5. 1 surprising thing: Where postings are plummeting

Seattle after sunset. Photo: Karen Ducey/Getty Images

Contrary to what you might expect, it's actually America's tech and finance hubs — where the most jobs can be done remotely — that are seeing the biggest declines in job postings amid the coronavirus pandemic.

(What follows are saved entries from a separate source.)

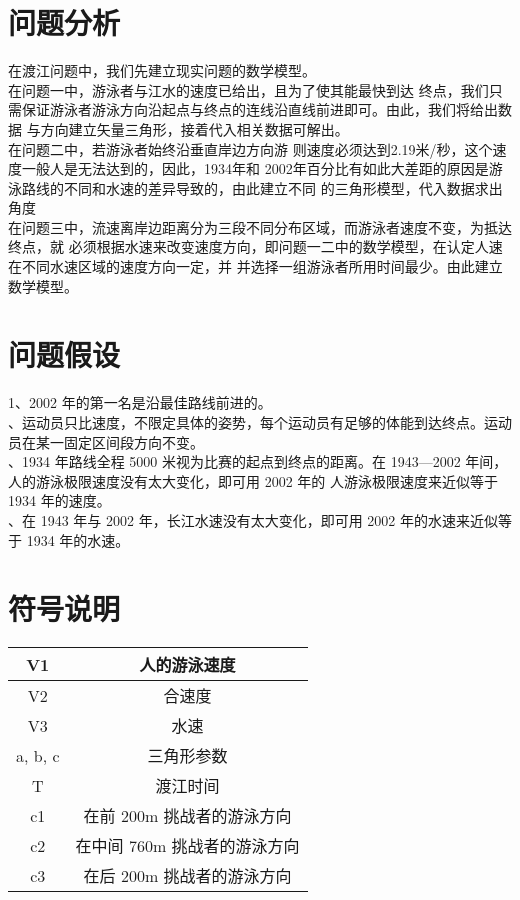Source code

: \documentclass{article}
\begin{document}
\section{问题分析}
在渡江问题中，我们先建立现实问题的数学模型。
\\ \indent 在问题一中，游泳者与江水的速度已给出，且为了使其能最快到达
终点，我们只需保证游泳者游泳方向沿起点与终点的连线沿直线前进即可。由此，我们将给出数据
与方向建立矢量三角形，接着代入相关数据可解出。
\\ \indent 在问题二中，若游泳者始终沿垂直岸边方向游
则速度必须达到2.19米/秒，这个速度一般人是无法达到的，因此，1934年和
2002年百分比有如此大差距的原因是游泳路线的不同和水速的差异导致的，由此建立不同
的三角形模型，代入数据求出角度
\\ \indent 在问题三中，流速离岸边距离分为三段不同分布区域，而游泳者速度不变，为抵达终点，就
必须根据水速来改变速度方向，即问题一二中的数学模型，在认定人速在不同水速区域的速度方向一定，并
并选择一组游泳者所用时间最少。由此建立数学模型。
\section{问题假设}
1、2002 年的第一名是沿最佳路线前进的。
\\ 、运动员只比速度，不限定具体的姿势，每个运动员有足够的体能到达终点。运动员在某一固定区间段方向不变。
\\ 、1934 年路线全程 5000 米视为比赛的起点到终点的距离。在 1943—2002 年间，人的游泳极限速度没有太大变化，即可用 2002 年的
人游泳极限速度来近似等于 1934 年的速度。
\\ 、在 1943 年与 2002 年，长江水速没有太大变化，即可用 2002 年的水速来近似等于 1934 年的水速。
\section{符号说明}
\begin{tabular}{|c|c|}
    \hline
    V1   &  人的游泳速度 \\
    \hline 
    V2 &合速度  \\
    \hline
    V3 &水速  \\
    \hline  
    a, b, c &三角形参数                       \\
    \hline
    T &渡江时间 \\
    \hline
    c1 &在前 200m 挑战者的游泳方向\\
    \hline
    c2 &在中间 760m 挑战者的游泳方向\\
    \hline
    c3 &在后 200m 挑战者的游泳方向  \\
    \hline
\end{tabular}
\end{document}
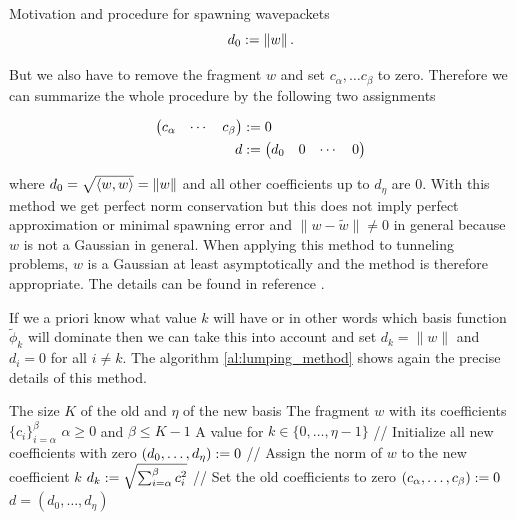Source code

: \begin{chapter}{Motivation and procedure for spawning wavepackets}
\begin{equation}
  d_0 := \|w\| \,.
\end{equation}

But we also have to remove the fragment  $w$ and set $c_\alpha, \ldots c_\beta$
to zero. Therefore we can summarize the whole procedure by the following two
assignments

\begin{equation}
\begin{split}
  \begin{pmatrix}
    c_\alpha & \cdots & c_\beta
  \end{pmatrix} & := 0 \\
  d & :=
  \begin{pmatrix}
    d_0 & 0 & \cdots & 0
  \end{pmatrix}
\end{split}
\end{equation}

where $d_0 = \sqrt{\Braket{w,w}} = \|w\|$ and all other coefficients up to $d_\eta$
are 0. With this method we get perfect norm conservation but this does not imply
perfect approximation or minimal spawning error and $\|w - \tilde{w}\| \neq 0$ in
general because $w$ is not a Gaussian in general. When applying this method to
tunneling problems, $w$ is a Gaussian at least asymptotically and the method is
therefore appropriate. The details can be found in reference \cite{GHJ_tunneling_spawning}.

If we a priori know what value $k$ will have or in other words which basis function
$\tilde{\phi}_k$ will dominate then we can take this into account and set $d_k = \|w\|$
and $d_i = 0$ for all $i \neq k$. The algorithm \ref{al:lumping_method} shows
again the precise details of this method.

\begin{algorithm}
\caption{Lumping method for the change of basis}
\label{al:lumping_method}
\begin{algorithmic}
  \REQUIRE The size $K$ of the old and $\eta$ of the new basis
  \REQUIRE The fragment $w$ with its coefficients $\{c_i\}_{i=\alpha}^{\beta}$
  \REQUIRE $\alpha \geq 0$ and $\beta \leq K-1$
  \REQUIRE A value for $k \in \{0, \ldots, \eta-1\}$
  \STATE // Initialize all new coefficients with zero
  \STATE $\left(d_0, \ldots, d_{\eta}\right) := 0$
  \STATE // Assign the norm of $w$ to the new coefficient $k$
  \STATE $d_k := \sqrt{\sum_{i=\alpha}^\beta c_i^2}$
  \STATE // Set the old coefficients to zero
  \STATE $\left(c_\alpha, \ldots, c_\beta\right) := 0$
  \RETURN $d = \left(d_0, \ldots, d_{\eta}\right)$
\end{algorithmic}
\end{algorithm}


\end{chapter}
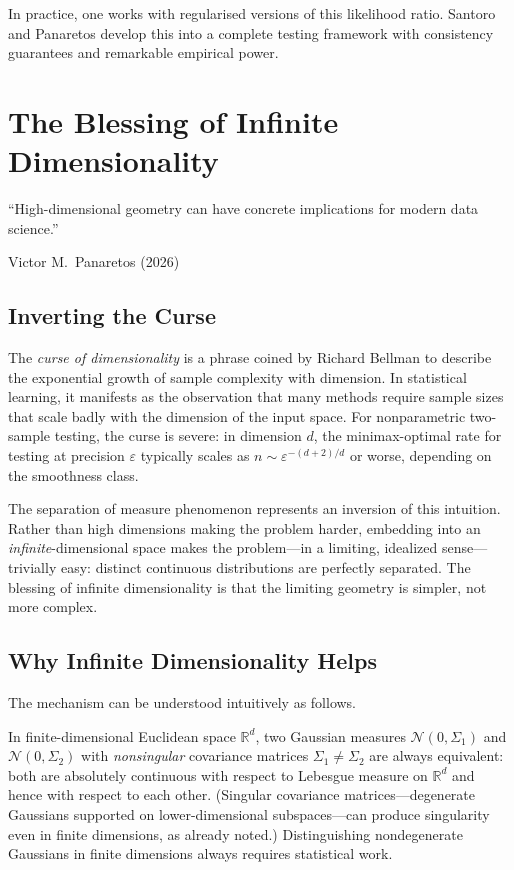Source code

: \documentclass[12pt, oneside]{book}
\theoremstyle{plain}
\theoremstyle{definition}
\newcommand{\R}{\mathbb{R}}
\newcommand{\calN}{\mathcal{N}}
\begin{document}
In practice, one works with regularised versions of this likelihood ratio. Santoro and Panaretos \cite{SantoroPanaretos2025} develop this into a complete testing framework with consistency guarantees and remarkable empirical power.

\chapter{The Blessing of Infinite Dimensionality}
\label{chap:blessing}

\epigraph{``High-dimensional geometry can have concrete implications for modern data science.''}%
{Victor M.\ Panaretos (2026)}

\section{Inverting the Curse}

The \emph{curse of dimensionality} is a phrase coined by Richard Bellman to describe the exponential growth of sample complexity with dimension. In statistical learning, it manifests as the observation that many methods require sample sizes that scale badly with the dimension of the input space. For nonparametric two-sample testing, the curse is severe: in dimension $d$, the minimax-optimal rate for testing at precision $\varepsilon$ typically scales as $n \sim \varepsilon^{-(d+2)/d}$ or worse, depending on the smoothness class.

The separation of measure phenomenon represents an inversion of this intuition. Rather than high dimensions making the problem harder, embedding into an \emph{infinite}-dimensional space makes the problem---in a limiting, idealized sense---trivially easy: distinct continuous distributions are perfectly separated. The blessing of infinite dimensionality is that the limiting geometry is simpler, not more complex.

\section{Why Infinite Dimensionality Helps}

The mechanism can be understood intuitively as follows.

In finite-dimensional Euclidean space $\R^d$, two Gaussian measures $\calN(0, \Sigma_1)$ and $\calN(0, \Sigma_2)$ with \emph{nonsingular} covariance matrices $\Sigma_1 \neq \Sigma_2$ are always equivalent: both are absolutely continuous with respect to Lebesgue measure on $\R^d$ and hence with respect to each other. (Singular covariance matrices---degenerate Gaussians supported on lower-dimensional subspaces---can produce singularity even in finite dimensions, as already noted.) Distinguishing nondegenerate Gaussians in finite dimensions always requires statistical work.
\end{document}
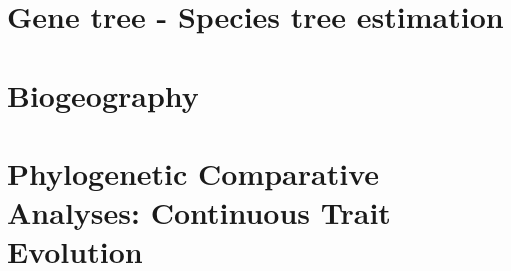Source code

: \documentclass[11pt]{book}
\begin{document}
\newrefsection
\chapter{Gene tree - Species tree estimation}



\newrefsection
\chapter{Biogeography}



\newrefsection
\chapter{Phylogenetic Comparative Analyses: Continuous Trait Evolution}



\end{document}
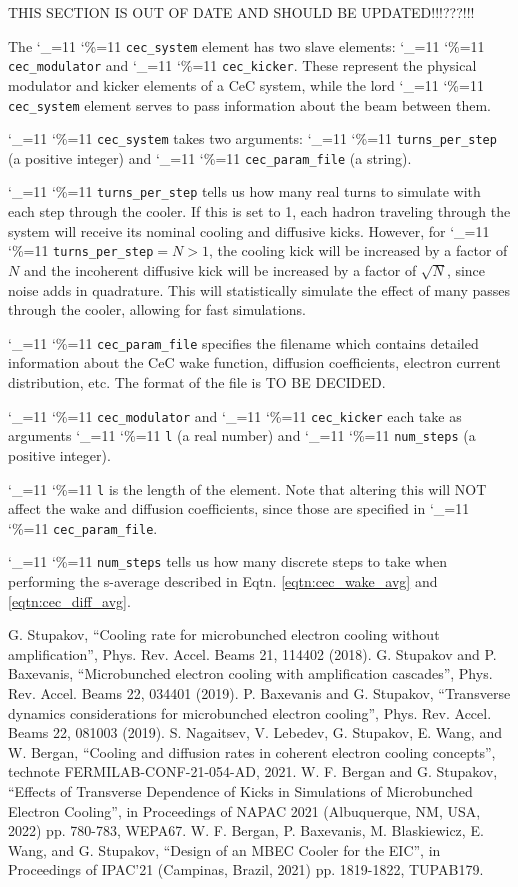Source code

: \documentclass[letterpaper,11pt]{article}
\newcommand{\vn}{\begingroup\catcode`\_=11 \catcode`\%=11 \dottcmd}
\newcommand\dottcmd[1]{\texttt{#1}\endgroup}
\begin{document}
THIS SECTION IS OUT OF DATE AND SHOULD BE UPDATED!!!???!!!

The \vn{cec_system} element has two slave elements: \vn{cec_modulator} and \vn{cec_kicker}. These represent the physical modulator and kicker elements of a CeC system, while the lord \vn{cec_system} element serves to pass information about the beam between them.

\vn{cec_system} takes two arguments: \vn{turns_per_step} (a positive integer) and \vn{cec_param_file} (a string).

\vn{turns_per_step} tells us how many real turns to simulate with each step through the cooler. If this is set to 1, each hadron traveling through the system will receive its nominal cooling and diffusive kicks. However, for \vn{turns_per_step}$ = N > 1$, the cooling kick will be increased by a factor of $N$ and the incoherent diffusive kick will be increased by a factor of $\sqrt{N}$, since noise adds in quadrature. This will statistically simulate the effect of many passes through the cooler, allowing for fast simulations.

\vn{cec_param_file} specifies the filename which contains detailed information about the CeC wake function, diffusion coefficients, electron current distribution, etc. The format of the file is TO BE DECIDED.

\vn{cec_modulator} and \vn{cec_kicker} each take as arguments \vn{l} (a real number) and \vn{num_steps} (a positive integer).

\vn{l} is the length of the element. Note that altering this will NOT affect the wake and diffusion coefficients, since those are specified in \vn{cec_param_file}.

\vn{num_steps} tells us how many discrete steps to take when performing the s-average described in Eqtn. \ref{eqtn:cec_wake_avg} and \ref{eqtn:cec_diff_avg}.

\begin{thebibliography}{9}   %
		G. Stupakov, ``Cooling rate for microbunched electron cooling without amplification'', Phys. Rev. Accel. Beams 21, 114402 (2018).
		G. Stupakov and P. Baxevanis, ``Microbunched electron cooling with amplification cascades'', Phys. Rev. Accel. Beams 22, 034401 (2019).
		P. Baxevanis and G. Stupakov, ``Transverse dynamics considerations for microbunched electron cooling'', Phys. Rev. Accel. Beams 22, 081003 (2019).
		 S. Nagaitsev, V. Lebedev, G. Stupakov, E. Wang, and W. Bergan, ``Cooling and diffusion rates in coherent electron  cooling concepts'', technote FERMILAB-CONF-21-054-AD, 2021.
                W. F. Bergan and G. Stupakov, ``Effects of Transverse Dependence of Kicks in Simulations of Microbunched Electron Cooling'', in Proceedings of NAPAC 2021 (Albuquerque, NM, USA, 2022) pp. 780-783, WEPA67.
                W. F. Bergan, P. Baxevanis, M. Blaskiewicz, E. Wang, and G. Stupakov, ``Design of an MBEC Cooler for the EIC'', in Proceedings of IPAC'21 (Campinas, Brazil, 2021) pp. 1819-1822, TUPAB179.
\end{thebibliography}
\end{document}
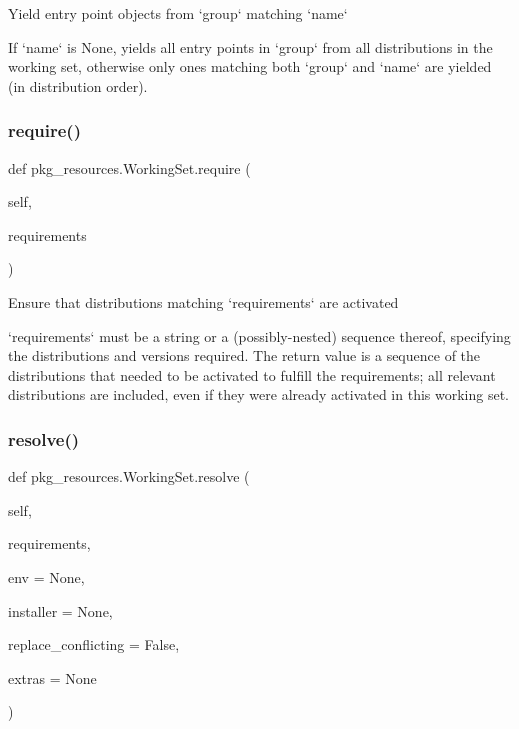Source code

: \begin{DoxyVerb}Yield entry point objects from `group` matching `name`

If `name` is None, yields all entry points in `group` from all
distributions in the working set, otherwise only ones matching
both `group` and `name` are yielded (in distribution order).
\end{DoxyVerb}
 \mbox{\label{classpkg__resources_1_1_working_set_a1c2434f098e08c20314935fddad8426b}} 
\subsubsection{\texorpdfstring{require()}{require()}}
{\footnotesize\ttfamily def pkg\+\_\+resources.\+Working\+Set.\+require (\begin{DoxyParamCaption}\item[{}]{self,  }\item[{}]{requirements }\end{DoxyParamCaption})}

\begin{DoxyVerb}Ensure that distributions matching `requirements` are activated

`requirements` must be a string or a (possibly-nested) sequence
thereof, specifying the distributions and versions required.  The
return value is a sequence of the distributions that needed to be
activated to fulfill the requirements; all relevant distributions are
included, even if they were already activated in this working set.
\end{DoxyVerb}
 \mbox{\label{classpkg__resources_1_1_working_set_a38c13850cc73d319b4bcf47592132941}} 
\subsubsection{\texorpdfstring{resolve()}{resolve()}}
{\footnotesize\ttfamily def pkg\+\_\+resources.\+Working\+Set.\+resolve (\begin{DoxyParamCaption}\item[{}]{self,  }\item[{}]{requirements,  }\item[{}]{env = {\ttfamily None},  }\item[{}]{installer = {\ttfamily None},  }\item[{}]{replace\+\_\+conflicting = {\ttfamily False},  }\item[{}]{extras = {\ttfamily None} }\end{DoxyParamCaption})}

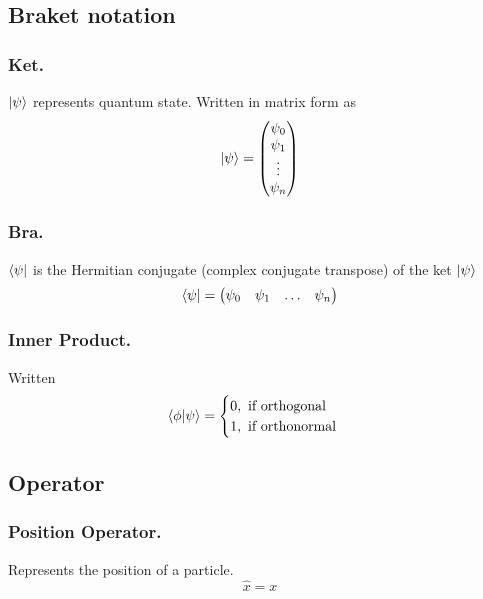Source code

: \documentclass[../../../main.tex]{subfiles}
\begin{document}
\subsection{Braket notation}
\subsubsection{Ket.} $\ket{\psi}$ represents quantum state. Written in matrix form as 
\begin{equation*}
    \ket{\psi}=\begin{pmatrix}
        \psi_0\\
        \psi_1\\
        \vdots\\
        \psi_n
    \end{pmatrix}
\end{equation*}
\subsubsection{Bra.} $\bra{\psi}$ is the Hermitian conjugate (complex conjugate transpose) of the ket $\ket{\psi}$
\begin{equation*}
    \bra{\psi}=\begin{pmatrix}
        \psi_0&
        \psi_1&
        \ldots&
        \psi_n
    \end{pmatrix}
\end{equation*}

\subsubsection{Inner Product.} Written
\begin{equation*}
    \braket{\phi|\psi}=\begin{cases}
        0, \text{ if orthogonal}\\
        1, \text{ if orthonormal}
    \end{cases}
\end{equation*}

\subsection{Operator}
\subsubsection{Position Operator.} Represents the position of a particle.
\begin{equation*}
    \hat{x}=x
\end{equation*}
\end{document}
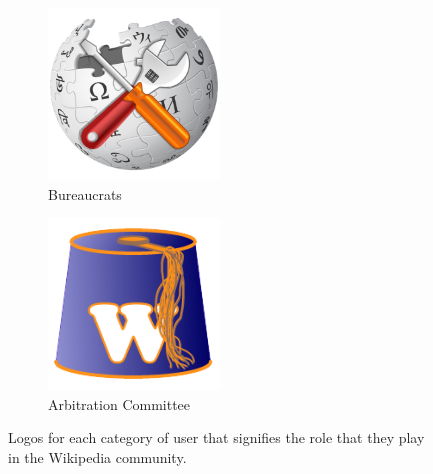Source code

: \begin{figure}[h!]
    \begin{subfigure}[b]{0.49\textwidth}
        \centering
        \includegraphics[width=0.5\textwidth]{images/bureaucrat.png}
        \caption{Bureaucrats}
        \label{fig:crats}
    \end{subfigure}
    \begin{subfigure}[b]{0.49\textwidth}
        \centering
        \includegraphics[width=0.5\textwidth]{images/arbs.png}
        \caption{Arbitration Committee}
        \label{fig:arbs}
    \end{subfigure}
    \caption{Logos for each category of user that signifies the role that they play in the Wikipedia community.}
    \label{fig:logos}
\end{figure}

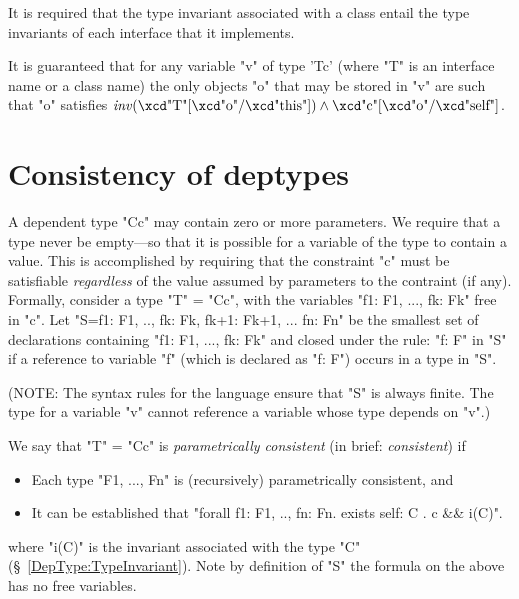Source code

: It is required that the
type invariant associated with a class entail the type invariants of
each interface that it implements.

It is guaranteed that for any variable \xcd"v" of
type \xcd'T{c}' (where \xcd"T" is an interface name or a class name) the only
objects \xcd"o" that may be stored in \xcd"v" are such that \xcd"o" satisfies
$\mathit{inv}(\mbox{\xcd"T"}[\mbox{\xcd"o"}/\mbox{\xcd"this"}])
\wedge \mbox{\xcd"c"}[\mbox{\xcd"o"}/\mbox{\xcd"self"}]$.


\section{Consistency of deptypes}\label{DepType:Consistency}

A dependent type \xcd"C{c}" may contain zero or more parameters. We require
that a type never be empty---so that it is possible for a variable of
the type to contain a value. This is accomplished by requiring that
the constraint \xcd"c" must be satisfiable {\em regardless} of the value assumed
by parameters to the contraint (if any). Formally, consider a type
\xcd"T" = \xcd"C{c}", with the variables \xcd"f1: F1, ..., fk: Fk"
free in \xcd"c".  Let 
\xcd"S={f1: F1, .., fk: Fk, fk+1: Fk+1, ... fn: Fn}" be the smallest set of
declarations containing \xcd"f1: F1, ..., fk: Fk" and closed under the rule:
\xcd"f: F" in \xcd"S" if a reference to variable \xcd"f" (which
is declared as \xcd"f: F") occurs in a type in \xcd"S".

(NOTE: The syntax rules for the language ensure that \xcd"S" is always
finite. The type for a variable \xcd"v" cannot reference a variable whose
type depends on \xcd"v".)

We say that \xcd"T" = \xcd"C{c}" is {\em parametrically consistent} (in brief:
{\em consistent}) if

\begin{itemize}
  \item Each type \xcd"F1, ..., Fn" is (recursively) parametrically consistent, and
\item It can be established that \xcd"forall f1: F1, .., fn: Fn.  exists self: C . c && i(C)".
\end{itemize}
\noindent where \xcd"i(C)" is the invariant associated with the type \xcd"C"
(\S~\ref{DepType:TypeInvariant}).  Note by definition of \xcd"S" the formula on the
above has no free variables.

The top 10 drops, according to an Indeed analysis of job postings this June compared with last June:

  1. Honolulu, HI: -45.7%
  2. Seattle-Tacoma-Bellevue, WA: -41.7%
  3. San Francisco-Oakland-Hayward, CA: -41.6%
  4. New York-Newark-Jersey City, NY-NJ-PA: -40.8%
  5. Chicago-Naperville-Elgin, IL-IN-WI: -40.7%
  6. Miami-Fort Lauderdale-West Palm Beach, FL: -40.6%
  7. Boston-Cambridge-Newton, MA-NH: -40.4%
  8. Oxnard-Thousand Oaks-Ventura, CA: -40.3%
  9. Denver-Aurora-Lakewood, CO: -40.0%
  10. San Jose-Sunnyvale-Santa Clara, CA: -39.9%

Between the lines: Honolulu as the leader makes sense due to the fall of the tourism industry, but the appearance of all the major tech metros in the top 10 is surprising.

  • Those declines can be explained by the fact that postings for service industry jobs have fallen in the cities where a larger share of the population is working remotely, and therefore able to stay home.
  • "Job postings in these in-person service sectors — retail, food preparation, sales, and beauty & wellness — have fallen more in metros where people are more likely to work from home, like San Francisco, Washington, Boston, and Seattle," Jed Kolko, Indeed's chief economist, writes.

Thanks for reading!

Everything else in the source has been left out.